It's a great, easy to make alternative to more elaborate cakes or pastries that could be served with coffee. It makes quite a large cake, but no worries here, it keeps for 4 to 5 days under a cake dome.
For the cake:
1 1/2 cups all purpose flour
3/4 tsp baking powder
1/2 tsp baking soda
pinch of salt
5 oz unsalted butter, at room temperature
5 1/2 oz superfine sugar
2 large eggs
1 tsp vanilla extract
1 cup sour cream
1/4 cup toasted pecans
3 oz coarsely chopped bittersweet chocolate
3 tbs light brown sugar
1 1/2 tbs natural cocoa powder
Preheat oven to 350F. Generously butter a 9-inch bundt pan.
Make the filling: In a food processor, pulse pecans, sugar, chocolate and cocoa to combine and chop the pecans and chocolate.
For the cake: In a bowl whisk the flour, baking soda, baking powder and salt. In another bowl beat the butter and sugar until smooth and creamy. Beat in eggs, one at a time until well blended.
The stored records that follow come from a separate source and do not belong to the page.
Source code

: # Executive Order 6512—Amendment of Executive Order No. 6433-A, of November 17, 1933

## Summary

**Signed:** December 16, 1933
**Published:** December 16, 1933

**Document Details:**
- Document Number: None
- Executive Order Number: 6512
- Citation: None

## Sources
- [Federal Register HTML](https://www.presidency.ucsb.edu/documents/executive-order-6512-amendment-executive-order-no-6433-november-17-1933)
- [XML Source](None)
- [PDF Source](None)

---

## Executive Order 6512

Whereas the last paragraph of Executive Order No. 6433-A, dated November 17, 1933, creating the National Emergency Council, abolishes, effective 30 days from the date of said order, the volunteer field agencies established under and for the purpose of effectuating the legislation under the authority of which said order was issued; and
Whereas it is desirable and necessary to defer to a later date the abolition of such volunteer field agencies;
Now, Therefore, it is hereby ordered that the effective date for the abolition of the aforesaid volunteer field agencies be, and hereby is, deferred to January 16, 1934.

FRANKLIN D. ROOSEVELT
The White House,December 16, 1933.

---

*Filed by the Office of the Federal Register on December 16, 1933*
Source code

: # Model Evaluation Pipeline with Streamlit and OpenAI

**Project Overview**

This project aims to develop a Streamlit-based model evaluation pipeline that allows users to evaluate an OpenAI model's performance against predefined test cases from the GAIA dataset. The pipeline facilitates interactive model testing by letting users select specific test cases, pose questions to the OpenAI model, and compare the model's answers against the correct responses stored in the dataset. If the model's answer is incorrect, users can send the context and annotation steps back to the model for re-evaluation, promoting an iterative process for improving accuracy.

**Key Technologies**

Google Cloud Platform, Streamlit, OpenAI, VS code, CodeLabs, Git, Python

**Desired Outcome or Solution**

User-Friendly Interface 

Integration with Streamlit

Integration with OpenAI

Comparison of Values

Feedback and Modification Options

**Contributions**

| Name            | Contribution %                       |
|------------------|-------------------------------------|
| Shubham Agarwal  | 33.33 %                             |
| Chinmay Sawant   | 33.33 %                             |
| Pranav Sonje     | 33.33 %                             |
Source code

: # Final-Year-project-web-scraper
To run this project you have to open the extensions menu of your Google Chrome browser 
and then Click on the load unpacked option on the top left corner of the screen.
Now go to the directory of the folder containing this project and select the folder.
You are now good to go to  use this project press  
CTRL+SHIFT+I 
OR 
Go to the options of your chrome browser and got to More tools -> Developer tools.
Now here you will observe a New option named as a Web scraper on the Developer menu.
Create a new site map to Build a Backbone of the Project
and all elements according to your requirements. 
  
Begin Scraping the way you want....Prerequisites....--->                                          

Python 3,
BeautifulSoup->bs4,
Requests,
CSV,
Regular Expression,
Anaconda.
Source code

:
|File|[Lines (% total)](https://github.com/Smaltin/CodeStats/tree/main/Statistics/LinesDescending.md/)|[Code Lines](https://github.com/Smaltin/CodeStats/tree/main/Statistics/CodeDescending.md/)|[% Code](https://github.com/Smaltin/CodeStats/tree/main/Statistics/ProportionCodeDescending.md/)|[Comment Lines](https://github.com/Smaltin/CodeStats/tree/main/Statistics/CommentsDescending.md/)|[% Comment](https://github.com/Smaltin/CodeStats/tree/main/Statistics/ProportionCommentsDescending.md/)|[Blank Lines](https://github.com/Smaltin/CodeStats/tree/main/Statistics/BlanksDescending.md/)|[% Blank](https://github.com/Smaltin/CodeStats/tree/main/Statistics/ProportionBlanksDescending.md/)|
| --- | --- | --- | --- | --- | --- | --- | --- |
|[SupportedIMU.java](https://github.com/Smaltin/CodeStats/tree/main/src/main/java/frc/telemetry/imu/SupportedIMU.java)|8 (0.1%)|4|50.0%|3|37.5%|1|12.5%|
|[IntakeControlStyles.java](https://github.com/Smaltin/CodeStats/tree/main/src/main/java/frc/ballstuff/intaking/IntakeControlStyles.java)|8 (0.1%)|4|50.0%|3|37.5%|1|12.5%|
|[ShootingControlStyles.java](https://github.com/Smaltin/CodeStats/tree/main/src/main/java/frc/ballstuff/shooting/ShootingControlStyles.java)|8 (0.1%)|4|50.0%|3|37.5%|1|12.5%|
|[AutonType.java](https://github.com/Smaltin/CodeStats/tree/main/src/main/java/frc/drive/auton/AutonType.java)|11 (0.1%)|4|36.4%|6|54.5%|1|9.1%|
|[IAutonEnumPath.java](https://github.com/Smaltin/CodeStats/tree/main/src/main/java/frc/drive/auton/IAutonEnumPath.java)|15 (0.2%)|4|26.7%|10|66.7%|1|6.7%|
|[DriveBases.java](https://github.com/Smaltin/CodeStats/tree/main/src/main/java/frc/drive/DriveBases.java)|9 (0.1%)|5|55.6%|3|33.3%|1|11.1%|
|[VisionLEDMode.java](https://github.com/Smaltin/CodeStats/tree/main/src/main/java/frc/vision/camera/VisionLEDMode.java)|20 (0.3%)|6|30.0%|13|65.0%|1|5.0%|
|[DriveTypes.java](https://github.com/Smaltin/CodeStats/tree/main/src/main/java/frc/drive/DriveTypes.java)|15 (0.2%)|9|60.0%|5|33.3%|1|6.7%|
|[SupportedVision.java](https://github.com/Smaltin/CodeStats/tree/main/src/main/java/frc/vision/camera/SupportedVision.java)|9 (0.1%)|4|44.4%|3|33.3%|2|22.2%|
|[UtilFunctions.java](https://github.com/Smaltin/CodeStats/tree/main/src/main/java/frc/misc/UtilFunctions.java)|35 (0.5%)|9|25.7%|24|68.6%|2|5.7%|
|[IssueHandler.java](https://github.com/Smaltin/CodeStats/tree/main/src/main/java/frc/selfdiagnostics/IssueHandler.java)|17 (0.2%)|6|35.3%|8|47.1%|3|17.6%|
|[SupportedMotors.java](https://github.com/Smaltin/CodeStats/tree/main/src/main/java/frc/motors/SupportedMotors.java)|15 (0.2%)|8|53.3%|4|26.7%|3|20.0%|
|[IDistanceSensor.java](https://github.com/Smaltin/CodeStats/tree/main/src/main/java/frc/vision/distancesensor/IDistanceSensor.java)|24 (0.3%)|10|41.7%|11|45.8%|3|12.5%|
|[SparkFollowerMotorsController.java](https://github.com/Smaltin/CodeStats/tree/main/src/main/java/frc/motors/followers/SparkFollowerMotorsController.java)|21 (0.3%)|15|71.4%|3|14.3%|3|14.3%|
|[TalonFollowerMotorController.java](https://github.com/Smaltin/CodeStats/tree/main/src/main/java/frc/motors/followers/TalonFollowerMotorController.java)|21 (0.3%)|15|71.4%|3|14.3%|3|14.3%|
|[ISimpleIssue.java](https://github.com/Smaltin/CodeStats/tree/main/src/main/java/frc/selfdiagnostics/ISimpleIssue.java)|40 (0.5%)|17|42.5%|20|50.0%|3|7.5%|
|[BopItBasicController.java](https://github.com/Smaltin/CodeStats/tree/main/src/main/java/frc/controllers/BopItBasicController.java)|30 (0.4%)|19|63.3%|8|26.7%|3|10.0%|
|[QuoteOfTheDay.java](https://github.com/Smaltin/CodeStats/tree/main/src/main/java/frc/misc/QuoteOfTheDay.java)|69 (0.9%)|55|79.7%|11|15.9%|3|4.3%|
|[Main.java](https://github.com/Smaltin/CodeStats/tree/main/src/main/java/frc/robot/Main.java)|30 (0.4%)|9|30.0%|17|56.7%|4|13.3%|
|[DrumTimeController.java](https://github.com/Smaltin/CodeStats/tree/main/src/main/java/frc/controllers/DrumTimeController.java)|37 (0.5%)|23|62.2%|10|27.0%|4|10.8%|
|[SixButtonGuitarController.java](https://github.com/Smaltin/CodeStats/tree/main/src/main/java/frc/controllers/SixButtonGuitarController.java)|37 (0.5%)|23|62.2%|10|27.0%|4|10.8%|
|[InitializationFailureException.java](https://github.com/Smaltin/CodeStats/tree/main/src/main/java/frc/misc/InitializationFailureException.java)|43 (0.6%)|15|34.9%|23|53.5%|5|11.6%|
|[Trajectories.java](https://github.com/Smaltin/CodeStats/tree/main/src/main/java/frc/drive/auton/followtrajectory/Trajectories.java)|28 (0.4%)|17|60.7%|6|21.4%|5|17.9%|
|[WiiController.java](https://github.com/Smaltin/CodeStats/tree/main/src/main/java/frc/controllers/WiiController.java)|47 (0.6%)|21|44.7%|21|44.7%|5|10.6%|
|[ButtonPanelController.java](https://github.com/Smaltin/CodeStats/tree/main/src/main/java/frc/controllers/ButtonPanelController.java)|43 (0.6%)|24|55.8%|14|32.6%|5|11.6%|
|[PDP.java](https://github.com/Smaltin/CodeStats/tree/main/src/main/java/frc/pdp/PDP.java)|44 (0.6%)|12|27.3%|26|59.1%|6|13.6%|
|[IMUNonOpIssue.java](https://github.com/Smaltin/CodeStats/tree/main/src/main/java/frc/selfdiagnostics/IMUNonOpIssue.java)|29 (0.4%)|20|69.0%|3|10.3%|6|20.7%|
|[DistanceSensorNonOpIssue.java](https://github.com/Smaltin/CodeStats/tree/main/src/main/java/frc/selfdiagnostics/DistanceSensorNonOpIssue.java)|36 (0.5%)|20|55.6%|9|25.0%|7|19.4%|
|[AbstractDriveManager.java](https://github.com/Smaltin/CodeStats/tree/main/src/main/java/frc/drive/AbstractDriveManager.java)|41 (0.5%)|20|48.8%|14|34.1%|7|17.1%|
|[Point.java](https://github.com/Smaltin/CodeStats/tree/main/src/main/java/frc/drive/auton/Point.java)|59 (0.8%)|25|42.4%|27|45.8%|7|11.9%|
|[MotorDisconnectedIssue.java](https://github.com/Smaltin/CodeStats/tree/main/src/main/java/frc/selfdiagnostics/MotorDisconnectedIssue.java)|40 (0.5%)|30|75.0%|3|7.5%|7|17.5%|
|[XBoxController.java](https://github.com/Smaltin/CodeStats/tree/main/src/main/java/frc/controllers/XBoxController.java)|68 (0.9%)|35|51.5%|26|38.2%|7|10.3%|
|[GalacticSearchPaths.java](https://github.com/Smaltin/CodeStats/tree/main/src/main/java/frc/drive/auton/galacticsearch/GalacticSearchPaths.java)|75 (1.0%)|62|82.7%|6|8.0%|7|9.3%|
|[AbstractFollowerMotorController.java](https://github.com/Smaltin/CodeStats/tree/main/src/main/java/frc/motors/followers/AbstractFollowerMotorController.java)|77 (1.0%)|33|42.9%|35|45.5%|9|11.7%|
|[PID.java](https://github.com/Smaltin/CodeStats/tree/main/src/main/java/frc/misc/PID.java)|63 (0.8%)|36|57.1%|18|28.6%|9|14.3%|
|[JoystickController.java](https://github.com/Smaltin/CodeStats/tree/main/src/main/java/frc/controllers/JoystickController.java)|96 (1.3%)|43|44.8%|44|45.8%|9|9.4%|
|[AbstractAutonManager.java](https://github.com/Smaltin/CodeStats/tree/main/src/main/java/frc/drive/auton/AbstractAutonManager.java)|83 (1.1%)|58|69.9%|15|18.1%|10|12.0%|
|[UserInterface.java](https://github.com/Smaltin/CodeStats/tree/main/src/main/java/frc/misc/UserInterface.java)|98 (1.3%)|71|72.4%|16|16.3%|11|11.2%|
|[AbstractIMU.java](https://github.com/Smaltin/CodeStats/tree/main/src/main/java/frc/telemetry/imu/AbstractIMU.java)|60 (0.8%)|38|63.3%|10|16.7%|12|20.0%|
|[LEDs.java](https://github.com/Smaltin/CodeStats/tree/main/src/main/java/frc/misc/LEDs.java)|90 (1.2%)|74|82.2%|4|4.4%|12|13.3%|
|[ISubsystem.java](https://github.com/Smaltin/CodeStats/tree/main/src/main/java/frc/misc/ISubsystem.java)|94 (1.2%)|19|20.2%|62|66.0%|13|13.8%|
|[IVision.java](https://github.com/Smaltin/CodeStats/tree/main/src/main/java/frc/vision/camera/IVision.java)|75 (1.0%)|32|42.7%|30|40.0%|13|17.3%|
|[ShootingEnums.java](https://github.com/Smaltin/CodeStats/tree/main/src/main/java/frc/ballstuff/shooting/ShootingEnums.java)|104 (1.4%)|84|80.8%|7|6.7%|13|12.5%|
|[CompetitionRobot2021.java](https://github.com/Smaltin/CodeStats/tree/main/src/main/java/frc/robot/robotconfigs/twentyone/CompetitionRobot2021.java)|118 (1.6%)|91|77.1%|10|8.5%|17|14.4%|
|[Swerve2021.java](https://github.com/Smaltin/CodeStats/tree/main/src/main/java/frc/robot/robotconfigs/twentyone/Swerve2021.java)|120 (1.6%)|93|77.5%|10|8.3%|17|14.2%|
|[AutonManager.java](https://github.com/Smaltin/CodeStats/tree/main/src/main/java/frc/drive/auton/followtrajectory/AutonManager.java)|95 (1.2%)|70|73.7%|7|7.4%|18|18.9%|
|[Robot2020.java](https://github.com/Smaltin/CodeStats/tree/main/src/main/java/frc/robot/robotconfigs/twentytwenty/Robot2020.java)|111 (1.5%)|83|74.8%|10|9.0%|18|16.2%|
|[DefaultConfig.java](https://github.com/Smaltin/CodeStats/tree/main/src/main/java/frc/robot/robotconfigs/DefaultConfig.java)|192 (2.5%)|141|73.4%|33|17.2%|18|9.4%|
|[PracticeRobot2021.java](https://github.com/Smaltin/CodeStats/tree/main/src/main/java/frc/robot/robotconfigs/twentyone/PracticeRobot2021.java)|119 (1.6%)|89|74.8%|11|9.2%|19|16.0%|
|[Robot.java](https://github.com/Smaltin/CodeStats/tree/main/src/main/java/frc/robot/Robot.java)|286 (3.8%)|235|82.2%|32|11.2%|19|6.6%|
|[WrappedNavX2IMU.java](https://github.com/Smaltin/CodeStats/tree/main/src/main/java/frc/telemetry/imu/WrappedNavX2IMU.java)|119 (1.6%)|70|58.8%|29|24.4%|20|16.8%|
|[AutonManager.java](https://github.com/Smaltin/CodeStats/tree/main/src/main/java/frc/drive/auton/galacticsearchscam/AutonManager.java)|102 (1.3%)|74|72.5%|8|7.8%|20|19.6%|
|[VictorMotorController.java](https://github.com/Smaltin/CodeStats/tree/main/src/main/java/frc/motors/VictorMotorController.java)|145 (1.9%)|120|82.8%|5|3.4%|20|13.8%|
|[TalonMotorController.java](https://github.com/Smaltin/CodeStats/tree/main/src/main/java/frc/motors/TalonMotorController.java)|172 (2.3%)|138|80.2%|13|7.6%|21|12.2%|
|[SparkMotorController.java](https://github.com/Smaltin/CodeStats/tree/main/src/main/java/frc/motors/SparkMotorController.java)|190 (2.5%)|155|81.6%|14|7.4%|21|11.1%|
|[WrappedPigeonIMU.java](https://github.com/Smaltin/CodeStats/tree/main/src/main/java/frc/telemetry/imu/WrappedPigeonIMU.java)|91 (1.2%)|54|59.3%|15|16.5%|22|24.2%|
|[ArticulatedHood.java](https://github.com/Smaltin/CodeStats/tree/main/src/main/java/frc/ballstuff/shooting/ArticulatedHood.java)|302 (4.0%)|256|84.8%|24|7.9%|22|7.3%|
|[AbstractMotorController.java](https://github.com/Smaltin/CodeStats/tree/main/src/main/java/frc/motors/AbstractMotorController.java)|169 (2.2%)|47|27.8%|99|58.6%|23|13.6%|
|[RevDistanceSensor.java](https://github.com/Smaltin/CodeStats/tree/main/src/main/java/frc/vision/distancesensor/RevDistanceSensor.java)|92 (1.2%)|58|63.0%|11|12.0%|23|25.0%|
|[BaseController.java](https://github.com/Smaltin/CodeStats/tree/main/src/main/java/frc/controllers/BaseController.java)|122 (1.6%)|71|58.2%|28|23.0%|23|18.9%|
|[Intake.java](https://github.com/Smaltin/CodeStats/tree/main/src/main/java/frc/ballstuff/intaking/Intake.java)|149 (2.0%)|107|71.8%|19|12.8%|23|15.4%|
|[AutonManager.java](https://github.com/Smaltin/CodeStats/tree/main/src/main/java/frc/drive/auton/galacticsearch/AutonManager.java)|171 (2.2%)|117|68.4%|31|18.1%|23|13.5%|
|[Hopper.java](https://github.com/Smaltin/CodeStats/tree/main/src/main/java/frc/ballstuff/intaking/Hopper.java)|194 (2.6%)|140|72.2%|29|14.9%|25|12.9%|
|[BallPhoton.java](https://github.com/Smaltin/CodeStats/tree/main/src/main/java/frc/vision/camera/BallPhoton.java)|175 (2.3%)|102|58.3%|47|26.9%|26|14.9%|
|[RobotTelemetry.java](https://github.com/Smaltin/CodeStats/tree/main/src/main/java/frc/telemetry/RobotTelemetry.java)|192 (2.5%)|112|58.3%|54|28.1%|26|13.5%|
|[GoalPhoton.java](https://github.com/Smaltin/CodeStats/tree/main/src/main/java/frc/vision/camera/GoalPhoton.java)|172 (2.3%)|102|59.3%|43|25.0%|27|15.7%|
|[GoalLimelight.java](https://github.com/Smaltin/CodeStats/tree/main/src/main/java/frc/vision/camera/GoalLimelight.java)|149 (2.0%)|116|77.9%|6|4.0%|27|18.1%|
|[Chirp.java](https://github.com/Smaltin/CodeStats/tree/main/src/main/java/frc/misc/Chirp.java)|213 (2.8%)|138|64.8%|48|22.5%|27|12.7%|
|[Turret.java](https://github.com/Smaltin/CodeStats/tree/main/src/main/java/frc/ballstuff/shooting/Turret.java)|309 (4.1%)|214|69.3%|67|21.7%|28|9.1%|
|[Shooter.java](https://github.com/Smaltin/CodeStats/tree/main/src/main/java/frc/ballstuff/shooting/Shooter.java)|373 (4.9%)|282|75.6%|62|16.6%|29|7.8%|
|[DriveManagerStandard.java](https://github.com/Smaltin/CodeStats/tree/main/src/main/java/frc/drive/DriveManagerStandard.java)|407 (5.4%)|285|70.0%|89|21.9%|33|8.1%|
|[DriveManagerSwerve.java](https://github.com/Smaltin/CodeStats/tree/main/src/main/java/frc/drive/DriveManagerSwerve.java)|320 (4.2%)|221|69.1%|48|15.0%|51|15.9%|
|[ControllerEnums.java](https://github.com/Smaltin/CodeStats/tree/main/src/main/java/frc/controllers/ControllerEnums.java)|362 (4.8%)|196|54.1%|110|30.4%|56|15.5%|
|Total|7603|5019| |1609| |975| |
Blend in vanilla.
Next alternate adding the dry ingredients and the sour cream, beginning and ending with the dry ingredients.
Spoon half the batter into the bundt pan. Smooth with the back of a spoon, spreading out evenly. Sprinkle over the filling, then layer on the rest of the batter. Run a large wooden skewer around the pan for a few times to get the desired marbled effect. Smooth the top again.
Bake until golden brown and the wooden skewer inserted comes out clean, about 45 to 55 minutes.
Transfer to a wire rack and let cool before removing from the pan.
Recipe adapted from Fine Cooking magazine.